Saturday, July 21, 2012

The [no] Case Against an Alawite State

Here is another speculative wishful-thinking "Syria analysis" by Joshua Landis. 


This is at best an apologetic, brimming with the usual tendentious unconvincing and misleading hagiographic material, by one who made career out of these sorts of shameless panegyrics. Here is a quick sampling of distortions, omissions, and outright historical howlers: 


1- "After the French conquered Syria in 1920..."  Really?  "[T]he French conquered Syria in 1920"? Actually, as in "conquered," conquered Syria? If "conquest" there was, it was one of former Ottoman Provinces in 1918 (not 1920), which were cobbled together by the British in 1936 to form what then became the template of a future Syria.  What the French "conquered" were in fact League of Nations mandated Ottoman Territories, not a coherent cohesive "Syrian" entity, which were actually "conquered" by Hejazi Sherifian forces (Faysal and his gangs.)  The French wrested back (under a League of Nations Mandate) what was conquered by Faysal.  But why bother with trivialities?  


2-  "Bashar married a Sunni Muslim in an attempt at nation-building and to stand as an example of integration..." Really? Whatever happened to marriage for love?  Specially for one long touted as a Westernized (computer-geek) liberal reformer iconoclastic eye-doctor, by this very same analyst? 

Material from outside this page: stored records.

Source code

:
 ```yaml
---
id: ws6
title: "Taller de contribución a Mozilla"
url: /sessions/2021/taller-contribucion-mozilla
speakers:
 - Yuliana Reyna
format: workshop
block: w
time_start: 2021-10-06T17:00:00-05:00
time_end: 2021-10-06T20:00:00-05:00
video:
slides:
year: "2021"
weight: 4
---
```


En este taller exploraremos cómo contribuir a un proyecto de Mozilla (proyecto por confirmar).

3-  "Assad has done nothing to lay the groundwork for an Alawite state.  There is no national infrastructure in the coastal region to sustain a state: no international airport, no electric power plans, no industry of importance, and nothing on which to build a national economy..."  I won't mention Basel al-Assad International Airport, or Syria's only deep water harbors in Lattakieh and Tartous (which Landis himself refers to as "port cities" in his piece), and will let those who have visited Syria recently weigh in on the dishonesty of this statement. 


The rest--like "no country will recognize the Alawite state"--is a big colossal yawn!!  As if when faced with an existential crisis the Alawites are going to fret about international recognition.